The size of space that the FPU uses and the amount of space used in memory to represent double are two different things. IEEE 754 (which probably most architectures use) specifies 32-bit single precision and 64-bit double precision numbers, which is why sizeof(double) gives you 8 bytes. Intel x86 does floating point math internally using 80 bits.
std::numeric_limits< long double >::max() is giving you the correct size for long double which is typically 80 bits. If you want the max size for 64 bit double you should use that as the template parameter.
For the question about ranges, why do you think you can't store them in 8 bytes?
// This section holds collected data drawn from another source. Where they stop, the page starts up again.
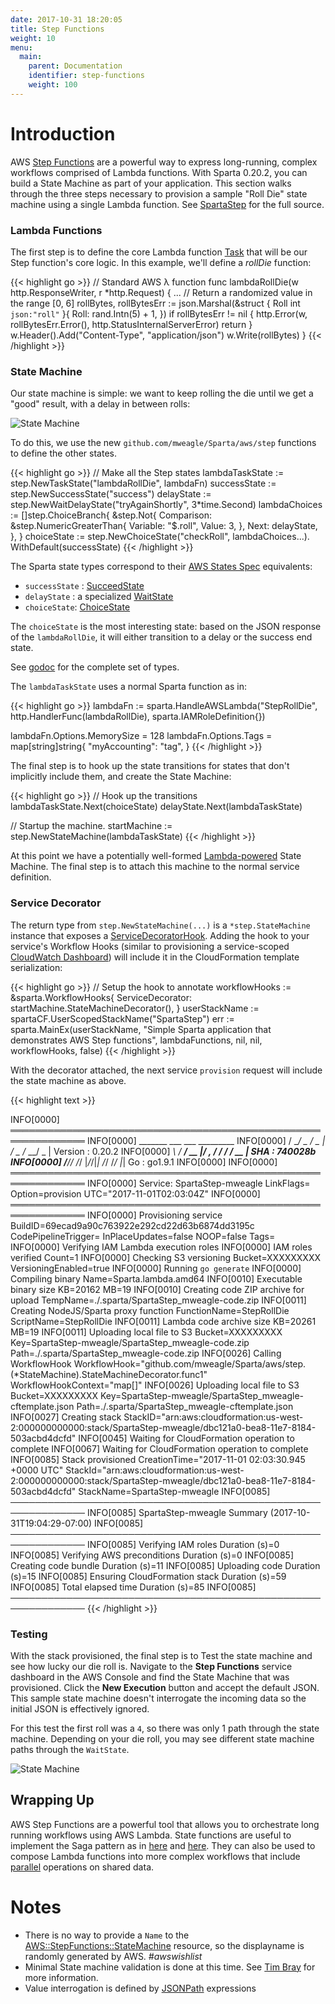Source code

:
 ```yaml
---
date: 2017-10-31 18:20:05
title: Step Functions
weight: 10
menu:
  main:
    parent: Documentation
    identifier: step-functions
    weight: 100
---
```


# Introduction

AWS [Step Functions](https://aws.amazon.com/step-functions/) are a powerful way to express long-running, complex workflows comprised of Lambda functions. With Sparta 0.20.2, you can build a State Machine as part of your application. This section walks through the three steps necessary to provision a sample "Roll Die" state machine using a single Lambda function. See [SpartaStep](https://github.com/mweagle/SpartaStep) for the full source.

### Lambda Functions

The first step is to define the core Lambda function [Task](http://docs.aws.amazon.com/step-functions/latest/dg/amazon-states-language-task-state.html) that will be our Step function's core logic. In this example, we'll define a _rollDie_ function:

{{< highlight go >}}
// Standard AWS λ function
func lambdaRollDie(w http.ResponseWriter, r *http.Request) {
  ...
	// Return a randomized value in the range [0, 6]
	rollBytes, rollBytesErr := json.Marshal(&struct {
		Roll int `json:"roll"`
	}{
		Roll: rand.Intn(5) + 1,
	})
	if rollBytesErr != nil {
		http.Error(w, rollBytesErr.Error(), http.StatusInternalServerError)
		return
	}
	w.Header().Add("Content-Type", "application/json")
	w.Write(rollBytes)
}
{{< /highlight >}}

### State Machine

Our state machine is simple: we want to keep rolling the die until we get a "good" result, with a delay in between rolls:

![State Machine](/images/step_functions/roll_die.jpg)

To do this, we use the new `github.com/mweagle/Sparta/aws/step` functions to define the other states.

{{< highlight go >}}
// Make all the Step states
lambdaTaskState := step.NewTaskState("lambdaRollDie", lambdaFn)
successState := step.NewSuccessState("success")
delayState := step.NewWaitDelayState("tryAgainShortly", 3*time.Second)
lambdaChoices := []step.ChoiceBranch{
  &step.Not{
    Comparison: &step.NumericGreaterThan{
      Variable: "$.roll",
      Value:    3,
    },
    Next: delayState,
  },
}
choiceState := step.NewChoiceState("checkRoll",
  lambdaChoices...).
  WithDefault(successState)
{{< /highlight >}}

The Sparta state types correspond to their [AWS States Spec](https://states-language.net) equivalents:

  - `successState` : [SucceedState](https://states-language.net/spec.html#succeed-state)
  - `delayState` : a specialized [WaitState](https://states-language.net/spec.html#wait-state)
  - `choiceState`: [ChoiceState](https://states-language.net/spec.html#choice-state)

The `choiceState` is the most interesting state: based on the JSON response of the `lambdaRollDie`, it will either transition
to a delay or the success end state.

See [godoc](https://godoc.org/github.com/mweagle/Sparta/aws/step) for the complete set of types.

The `lambdaTaskState` uses a normal Sparta function as in:

{{< highlight go >}}
lambdaFn := sparta.HandleAWSLambda("StepRollDie",
  http.HandlerFunc(lambdaRollDie),
  sparta.IAMRoleDefinition{})

lambdaFn.Options.MemorySize = 128
lambdaFn.Options.Tags = map[string]string{
  "myAccounting": "tag",
}
{{< /highlight >}}

The final step is to hook up the state transitions for states that don't implicitly include them, and create the State Machine:

{{< highlight go >}}
// Hook up the transitions
lambdaTaskState.Next(choiceState)
delayState.Next(lambdaTaskState)

// Startup the machine.
startMachine := step.NewStateMachine(lambdaTaskState)
{{< /highlight >}}

At this point we have a potentially well-formed [Lambda-powered](http://docs.aws.amazon.com/step-functions/latest/dg/tutorial-creating-lambda-state-machine.html) State Machine.
The final step is to attach this machine to the normal service definition.

### Service Decorator

The return type from `step.NewStateMachine(...)` is a `*step.StateMachine` instance that exposes a [ServiceDecoratorHook](https://godoc.org/github.com/mweagle/Sparta#ServiceDecoratorHook).
Adding the hook to your service's Workflow Hooks (similar to provisioning a service-scoped [CloudWatch Dashboard](https://github.com/mweagle/Sparta/blob/master/CHANGES.md#v0130))
will include it in the CloudFormation template serialization:

{{< highlight go >}}
// Setup the hook to annotate
workflowHooks := &sparta.WorkflowHooks{
  ServiceDecorator: startMachine.StateMachineDecorator(),
}
userStackName := spartaCF.UserScopedStackName("SpartaStep")
err := sparta.MainEx(userStackName,
  "Simple Sparta application that demonstrates AWS Step functions",
  lambdaFunctions,
  nil,
  nil,
  workflowHooks,
  false)
{{< /highlight >}}

With the decorator attached, the next service `provision` request will include the state machine as above.

{{< highlight text >}}

INFO[0000] ══════════════════════════════════════════════════════════════
INFO[0000]    _______  ___   ___  _________
INFO[0000]   / __/ _ \/ _ | / _ \/_  __/ _ |     Version : 0.20.2
INFO[0000]  _\ \/ ___/ __ |/ , _/ / / / __ |     SHA     : 740028b
INFO[0000] /___/_/  /_/ |_/_/|_| /_/ /_/ |_|     Go      : go1.9.1
INFO[0000]
INFO[0000] ══════════════════════════════════════════════════════════════
INFO[0000] Service: SpartaStep-mweagle                   LinkFlags= Option=provision UTC="2017-11-01T02:03:04Z"
INFO[0000] ══════════════════════════════════════════════════════════════
INFO[0000] Provisioning service                          BuildID=69ecad9a90c763922e292cd22d63b6874dd3195c CodePipelineTrigger= InPlaceUpdates=false NOOP=false Tags=
INFO[0000] Verifying IAM Lambda execution roles
INFO[0000] IAM roles verified                            Count=1
INFO[0000] Checking S3 versioning                        Bucket=XXXXXXXXX VersioningEnabled=true
INFO[0000] Running `go generate`
INFO[0000] Compiling binary                              Name=Sparta.lambda.amd64
INFO[0010] Executable binary size                        KB=20162 MB=19
INFO[0010] Creating code ZIP archive for upload          TempName=./.sparta/SpartaStep_mweagle-code.zip
INFO[0011] Creating NodeJS/Sparta proxy function         FunctionName=StepRollDie ScriptName=StepRollDie
INFO[0011] Lambda code archive size                      KB=20261 MB=19
INFO[0011] Uploading local file to S3                    Bucket=XXXXXXXXX Key=SpartaStep-mweagle/SpartaStep_mweagle-code.zip Path=./.sparta/SpartaStep_mweagle-code.zip
INFO[0026] Calling WorkflowHook                          WorkflowHook="github.com/mweagle/Sparta/aws/step.(*StateMachine).StateMachineDecorator.func1" WorkflowHookContext="map[]"
INFO[0026] Uploading local file to S3                    Bucket=XXXXXXXXX Key=SpartaStep-mweagle/SpartaStep_mweagle-cftemplate.json Path=./.sparta/SpartaStep_mweagle-cftemplate.json
INFO[0027] Creating stack                                StackID="arn:aws:cloudformation:us-west-2:000000000000:stack/SpartaStep-mweagle/dbc121a0-bea8-11e7-8184-503acbd4dcfd"
INFO[0045] Waiting for CloudFormation operation to complete
INFO[0067] Waiting for CloudFormation operation to complete
INFO[0085] Stack provisioned                             CreationTime="2017-11-01 02:03:30.945 +0000 UTC" StackId="arn:aws:cloudformation:us-west-2:000000000000:stack/SpartaStep-mweagle/dbc121a0-bea8-11e7-8184-503acbd4dcfd" StackName=SpartaStep-mweagle
INFO[0085] ──────────────────────────────────────────────────────────────
INFO[0085] SpartaStep-mweagle Summary (2017-10-31T19:04:29-07:00)
INFO[0085] ──────────────────────────────────────────────────────────────
INFO[0085] Verifying IAM roles                           Duration (s)=0
INFO[0085] Verifying AWS preconditions                   Duration (s)=0
INFO[0085] Creating code bundle                          Duration (s)=11
INFO[0085] Uploading code                                Duration (s)=15
INFO[0085] Ensuring CloudFormation stack                 Duration (s)=59
INFO[0085] Total elapsed time                            Duration (s)=85
INFO[0085] ──────────────────────────────────────────────────────────────
{{< /highlight >}}

### Testing

With the stack provisioned, the final step is to Test the state machine and see how lucky our die roll is. Navigate to the **Step Functions**
service dashboard in the AWS Console and find the State Machine that was provisioned. Click the **New Execution** button and accept the default JSON.
This sample state machine doesn't interrogate the incoming data so the initial JSON is effectively ignored.

For this test the first roll was a `4`, so there was only 1 path through the state machine. Depending on your
die roll, you may see different state machine paths through the `WaitState`.

![State Machine](/images/step_functions/step_execution.jpg)

## Wrapping Up

AWS Step Functions are a powerful tool that allows you to orchestrate long running workflows using AWS Lambda. State functions
are useful to implement the Saga pattern as in [here](http://theburningmonk.com/2017/07/applying-the-saga-pattern-with-aws-lambda-and-step-functions/) and
[here](https://read.acloud.guru/how-the-saga-pattern-manages-failures-with-aws-lambda-and-step-functions-bc8f7129f900). They can also be used
to compose Lambda functions into more complex workflows that include [parallel](https://states-language.net/spec.html#parallel-state) operations
on shared data.

# Notes
  * There is no way to provide a `Name` to the [AWS::StepFunctions::StateMachine](http://docs.aws.amazon.com/AWSCloudFormation/latest/UserGuide/aws-resource-stepfunctions-statemachine.html) resource, so the displayname is randomly generated by AWS. _#awswishlist_
  * Minimal State machine validation is done at this time. See [Tim Bray](https://www.tbray.org/ongoing/When/201x/2016/12/01/J2119-Validator) for more information.
  * Value interrogation is defined by [JSONPath](http://goessner.net/articles/JsonPath/) expressions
They do in fact fit, and what you're missing is that at the extremes of the range there are number that can't be represented (for example exponent nearing 308, there are many many integers that cant' be represented at all).
See also http://floating-point-gui.de/ for info about floating point.
Floating point number on computer are represented according to the IEEE 754-2008.
It defines several formats, amongst which
binary32 = Single precision,
binary64 = Double precision and
binary128 = Quadruple precision are the most common.
http://en.wikipedia.org/wiki/IEEE_754-2008#Basic_formats
Double precision number have 52 bits for the digit, which gives the precision, and 10 bits for the exponent, which gives the size of the number.
So doubles are 1.xxx(52 binary digits) * 2 ^ exponent(10 binary digits, so up to 2^10=1024)
And 2^1024 = 1,79 * 10^308
Which is why this is the largest value you can store in a double.
When using a quadruple precision number, they are 112 bits of precision and 14 digits for the exponent, so the largest exponent is 16384.
As 2^16384 gives 1,18 * 10^4932 you see that your C++ test was perfectly correct and that on x64 your double is actually stored in a quadruple precision number.